Previously, the e-commerce giant’s one-hour delivery service offered only goods sold through the platform. Now shoppers in the Big Apple who can’t find what they want among the tens of thousands of items listed on Amazon can place orders from D’Agostino, Gourmet Garage, and Billy’s Bakery, with plans to add Eataly and Westside Market next.
All of these stores are upscale chains that offer meals and fresh groceries (except for Billy’s Bakery, which, as you might have guessed, sells baked goods).
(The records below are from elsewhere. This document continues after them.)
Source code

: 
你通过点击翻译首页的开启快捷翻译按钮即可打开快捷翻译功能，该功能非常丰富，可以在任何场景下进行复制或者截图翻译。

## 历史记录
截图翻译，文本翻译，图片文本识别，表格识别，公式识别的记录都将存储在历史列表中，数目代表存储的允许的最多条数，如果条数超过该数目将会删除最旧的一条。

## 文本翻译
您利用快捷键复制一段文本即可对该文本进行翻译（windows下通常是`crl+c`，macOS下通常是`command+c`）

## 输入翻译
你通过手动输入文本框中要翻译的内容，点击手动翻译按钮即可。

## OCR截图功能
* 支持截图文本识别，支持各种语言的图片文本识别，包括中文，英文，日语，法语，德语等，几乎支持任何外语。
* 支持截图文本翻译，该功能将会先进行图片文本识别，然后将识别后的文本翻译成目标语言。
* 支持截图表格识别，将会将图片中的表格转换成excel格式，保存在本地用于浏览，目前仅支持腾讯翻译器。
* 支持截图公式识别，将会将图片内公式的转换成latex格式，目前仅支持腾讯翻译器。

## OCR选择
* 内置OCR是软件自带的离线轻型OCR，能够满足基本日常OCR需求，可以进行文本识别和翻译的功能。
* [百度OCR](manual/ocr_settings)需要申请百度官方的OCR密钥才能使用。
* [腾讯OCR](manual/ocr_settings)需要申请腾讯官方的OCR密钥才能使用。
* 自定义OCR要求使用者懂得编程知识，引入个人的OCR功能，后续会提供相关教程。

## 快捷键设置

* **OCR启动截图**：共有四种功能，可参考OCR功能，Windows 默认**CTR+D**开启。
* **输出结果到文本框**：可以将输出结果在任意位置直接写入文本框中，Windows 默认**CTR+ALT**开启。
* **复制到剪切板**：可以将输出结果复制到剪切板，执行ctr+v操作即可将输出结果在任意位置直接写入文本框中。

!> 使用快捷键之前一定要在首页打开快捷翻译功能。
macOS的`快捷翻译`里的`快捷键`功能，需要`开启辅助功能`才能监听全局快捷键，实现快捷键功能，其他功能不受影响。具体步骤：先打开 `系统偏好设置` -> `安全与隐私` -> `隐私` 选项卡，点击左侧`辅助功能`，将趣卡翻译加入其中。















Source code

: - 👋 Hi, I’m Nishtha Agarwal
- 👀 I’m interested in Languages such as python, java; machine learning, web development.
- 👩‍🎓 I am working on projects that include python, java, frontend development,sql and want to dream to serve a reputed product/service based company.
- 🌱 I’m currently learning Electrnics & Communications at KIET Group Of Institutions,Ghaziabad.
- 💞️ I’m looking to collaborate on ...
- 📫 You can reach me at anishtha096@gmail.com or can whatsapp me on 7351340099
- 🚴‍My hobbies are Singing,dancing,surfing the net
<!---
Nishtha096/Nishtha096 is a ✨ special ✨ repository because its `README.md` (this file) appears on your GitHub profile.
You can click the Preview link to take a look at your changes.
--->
This puts Prime Now in an even closer rivalry with other on-demand services like grocery delivery startup Instacart and Postmates, which focuses on orders from local restaurants and drugstores.
The expanded version of Prime Now is currently available in a handful of neighborhoods, but will extend to cover all of Manhattan in the next few weeks.
In a statement, Amazon senior vice president of worldwide operations Dave Clark said the company plans to add local stores to the other cities — Atlanta, Austin, Baltimore, Brooklyn, Dallas, and Miami — where Prime Now is available.
Launched in December, Prime Now is not only designed to lure more customers to its Amazon Prime program, which costs $99 a year and is a key source of recurring revenue for the company, but also to build the company’s last-mile logistics network in major cities (for example, in Manhattan, it uses the subway system among other methods).
As shoppers become increasingly used to getting whatever they want almost instantaneously, extending Prime Now will help Amazon compete against on-demand delivery startups, other e-commerce businesses like eBay, and even Uber, which is testing a merchant delivery program.